Cappelloni, small purse-shaped pastas with filling, are exquisitely formed and cooked ($17). The dough is left a little thick to contain the insides, but the rich and slightly spicy veal ragu is worth it. And it’s clever to have warming red ragu on the inside of dumplings when, on the outside, they’re covered in a Parmesan cream sauce. The result is like the pink sauce at Campisi’s for people too fancy to order pink sauce at Campisi’s.

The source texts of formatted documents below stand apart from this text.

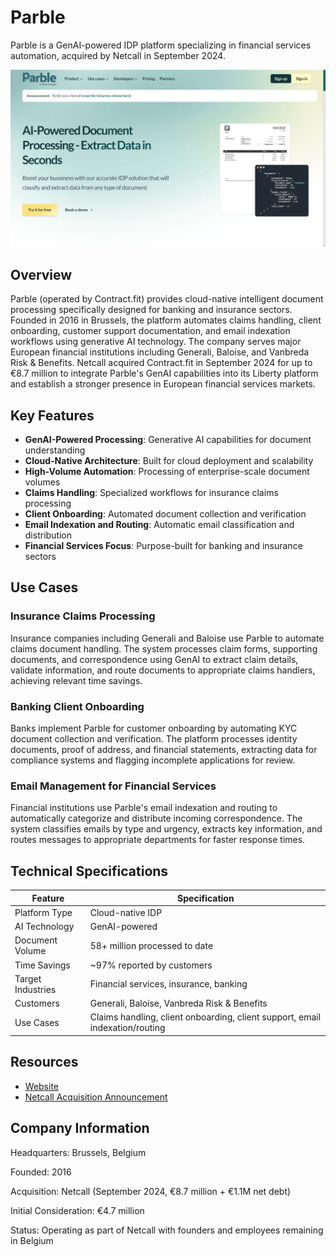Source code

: # Parble

Parble is a GenAI-powered IDP platform specializing in financial services automation, acquired by Netcall in September 2024.

![Parble](assets\parble.png)


## Overview

Parble (operated by Contract.fit) provides cloud-native intelligent document processing specifically designed for banking and insurance sectors. Founded in 2016 in Brussels, the platform automates claims handling, client onboarding, customer support documentation, and email indexation workflows using generative AI technology. The company serves major European financial institutions including Generali, Baloise, and Vanbreda Risk & Benefits. Netcall acquired Contract.fit in September 2024 for up to €8.7 million to integrate Parble's GenAI capabilities into its Liberty platform and establish a stronger presence in European financial services markets.

## Key Features

- **GenAI-Powered Processing**: Generative AI capabilities for document understanding
- **Cloud-Native Architecture**: Built for cloud deployment and scalability
- **High-Volume Automation**: Processing of enterprise-scale document volumes
- **Claims Handling**: Specialized workflows for insurance claims processing
- **Client Onboarding**: Automated document collection and verification
- **Email Indexation and Routing**: Automatic email classification and distribution
- **Financial Services Focus**: Purpose-built for banking and insurance sectors

## Use Cases

### Insurance Claims Processing
Insurance companies including Generali and Baloise use Parble to automate claims document handling. The system processes claim forms, supporting documents, and correspondence using GenAI to extract claim details, validate information, and route documents to appropriate claims handlers, achieving relevant time savings.

### Banking Client Onboarding
Banks implement Parble for customer onboarding by automating KYC document collection and verification. The platform processes identity documents, proof of address, and financial statements, extracting data for compliance systems and flagging incomplete applications for review.

### Email Management for Financial Services
Financial institutions use Parble's email indexation and routing to automatically categorize and distribute incoming correspondence. The system classifies emails by type and urgency, extracts key information, and routes messages to appropriate departments for faster response times.

## Technical Specifications

| Feature | Specification |
|---------|---------------|
| Platform Type | Cloud-native IDP |
| AI Technology | GenAI-powered |
| Document Volume | 58+ million processed to date |
| Time Savings | ~97% reported by customers |
| Target Industries | Financial services, insurance, banking |
| Customers | Generali, Baloise, Vanbreda Risk & Benefits |
| Use Cases | Claims handling, client onboarding, client support, email indexation/routing |


## Resources

- [Website](https://parble.com)
- [Netcall Acquisition Announcement](https://www.netcall.com/news/netcall-acquires-belgium-based-intelligent-document-processing-solution-parble/)

## Company Information

Headquarters: Brussels, Belgium

Founded: 2016

Acquisition: Netcall (September 2024, €8.7 million + €1.1M net debt)

Initial Consideration: €4.7 million

Status: Operating as part of Netcall with founders and employees remaining in Belgium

The big, meaty main courses offer at least two examples of all this inspiration going slightly off course. One of them, however, changes constantly: “The Pie,” a massive pot pie served with grilled seasonal veggies ($26). One recent night, the grilled side was acorn squash — terrific — but the pie itself, nearly 6 inches tall, was filled with tender duck confit, which, honestly, tasted like any generic meat. On my next visit, The Pie had changed to chicken and sweet potato; I fully expect this kitchen to figure out which flavor combinations work.

As they adjust, they’ll probably make big changes to the rib-eye steak ($39). Served slathered in onions and hot pickled Fresno peppers, the beef — already rather thin — would fit right in at a Tex-Mex joint. But an odd boiled-beef texture means this rib-eye doesn’t hold up to the arrachera plates down in Oak Cliff.

That’s one misstep on a menu full of confident strides. Of more concern to some customers will be the cost: One person’s dinner can easily run to $60 without ordering a single drink, and drinking will not ease the pain, since three-quarters of the red wine bottles are over $90. The Charles will be a special occasion for most, then, although the dining room seems full of the kind of Dallasite for whom random Monday nights are reasons to splurge. It’s certainly seductive to join them. Sitting in this exquisitely odd dining room, admiring the black-tied bar staff and chowing down on dainty portions of octopus and gnudi, I felt like splurging, too.

The Charles, 1632 Market Center Blvd. 469-917-9000, thecharlesdallas.com. Open Monday through Wednesday 5:30-10:30 p.m. and Thursday through Saturday 5:30-11:30 p.m.